In the entries below, find the line with "## Century.19" and print exactly every line from there up to and including the line with "### yearOfCentury", with no other lines.

[Stored data]
== == ==

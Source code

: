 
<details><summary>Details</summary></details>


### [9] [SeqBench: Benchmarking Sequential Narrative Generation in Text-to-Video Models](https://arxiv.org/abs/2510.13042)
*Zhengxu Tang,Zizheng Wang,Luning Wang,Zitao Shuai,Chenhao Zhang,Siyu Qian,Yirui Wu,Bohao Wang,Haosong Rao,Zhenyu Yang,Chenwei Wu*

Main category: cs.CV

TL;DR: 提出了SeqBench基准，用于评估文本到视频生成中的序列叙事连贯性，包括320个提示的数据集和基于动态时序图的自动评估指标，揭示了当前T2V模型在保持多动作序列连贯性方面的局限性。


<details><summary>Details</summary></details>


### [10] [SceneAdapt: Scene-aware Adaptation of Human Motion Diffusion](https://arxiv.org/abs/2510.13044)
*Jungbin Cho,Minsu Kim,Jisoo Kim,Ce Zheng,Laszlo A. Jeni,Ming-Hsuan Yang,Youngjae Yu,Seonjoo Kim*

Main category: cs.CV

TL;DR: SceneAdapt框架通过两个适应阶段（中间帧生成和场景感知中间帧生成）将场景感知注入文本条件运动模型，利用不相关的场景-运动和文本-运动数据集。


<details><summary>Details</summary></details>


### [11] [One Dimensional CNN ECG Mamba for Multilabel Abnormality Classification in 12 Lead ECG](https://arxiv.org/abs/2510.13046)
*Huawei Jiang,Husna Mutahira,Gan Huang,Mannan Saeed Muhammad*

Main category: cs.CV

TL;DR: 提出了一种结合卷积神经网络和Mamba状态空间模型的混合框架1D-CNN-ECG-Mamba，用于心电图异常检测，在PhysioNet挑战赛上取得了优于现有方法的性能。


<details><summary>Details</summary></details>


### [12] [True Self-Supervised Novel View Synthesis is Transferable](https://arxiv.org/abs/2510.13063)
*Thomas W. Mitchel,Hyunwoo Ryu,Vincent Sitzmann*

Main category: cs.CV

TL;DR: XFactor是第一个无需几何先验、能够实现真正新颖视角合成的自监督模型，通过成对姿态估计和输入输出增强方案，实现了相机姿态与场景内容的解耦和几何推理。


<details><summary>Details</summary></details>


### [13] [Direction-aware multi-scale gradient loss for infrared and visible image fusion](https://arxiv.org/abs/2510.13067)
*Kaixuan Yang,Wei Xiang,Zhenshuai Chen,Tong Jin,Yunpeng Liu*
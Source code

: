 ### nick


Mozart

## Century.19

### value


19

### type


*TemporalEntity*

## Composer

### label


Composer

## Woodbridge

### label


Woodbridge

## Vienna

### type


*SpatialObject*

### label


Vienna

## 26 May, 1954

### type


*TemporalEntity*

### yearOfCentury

== == ==

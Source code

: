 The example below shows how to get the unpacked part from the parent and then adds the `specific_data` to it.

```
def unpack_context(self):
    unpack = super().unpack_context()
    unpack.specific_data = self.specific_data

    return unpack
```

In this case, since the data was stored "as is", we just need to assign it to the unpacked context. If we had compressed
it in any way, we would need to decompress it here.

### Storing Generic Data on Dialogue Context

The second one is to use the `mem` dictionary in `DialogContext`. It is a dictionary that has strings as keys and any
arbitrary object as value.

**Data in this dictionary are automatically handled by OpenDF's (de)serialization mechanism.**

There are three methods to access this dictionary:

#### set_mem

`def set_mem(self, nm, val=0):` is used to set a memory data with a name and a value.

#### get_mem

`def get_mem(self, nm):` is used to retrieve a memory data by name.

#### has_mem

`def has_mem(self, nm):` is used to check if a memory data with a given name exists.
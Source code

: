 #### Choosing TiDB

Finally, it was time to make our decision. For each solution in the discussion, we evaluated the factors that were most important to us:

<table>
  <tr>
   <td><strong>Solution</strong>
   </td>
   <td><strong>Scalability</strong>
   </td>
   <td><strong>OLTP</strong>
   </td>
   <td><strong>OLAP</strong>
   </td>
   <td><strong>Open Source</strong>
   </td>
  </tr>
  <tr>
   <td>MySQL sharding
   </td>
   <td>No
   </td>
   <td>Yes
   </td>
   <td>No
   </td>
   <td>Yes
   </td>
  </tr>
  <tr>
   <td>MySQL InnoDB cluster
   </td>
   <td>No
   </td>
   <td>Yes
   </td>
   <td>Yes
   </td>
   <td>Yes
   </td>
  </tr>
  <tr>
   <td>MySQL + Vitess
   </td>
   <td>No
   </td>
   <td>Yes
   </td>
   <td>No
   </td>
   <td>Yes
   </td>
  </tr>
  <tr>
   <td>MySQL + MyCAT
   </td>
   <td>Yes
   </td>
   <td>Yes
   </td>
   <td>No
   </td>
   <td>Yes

== == ==

Response box
## Century.19

### value


19

### type


*TemporalEntity*

## Composer

### label


Composer

## Woodbridge

### label


Woodbridge

## Vienna

### type


*SpatialObject*

### label


Vienna

## 26 May, 1954

### type


*TemporalEntity*

### yearOfCentury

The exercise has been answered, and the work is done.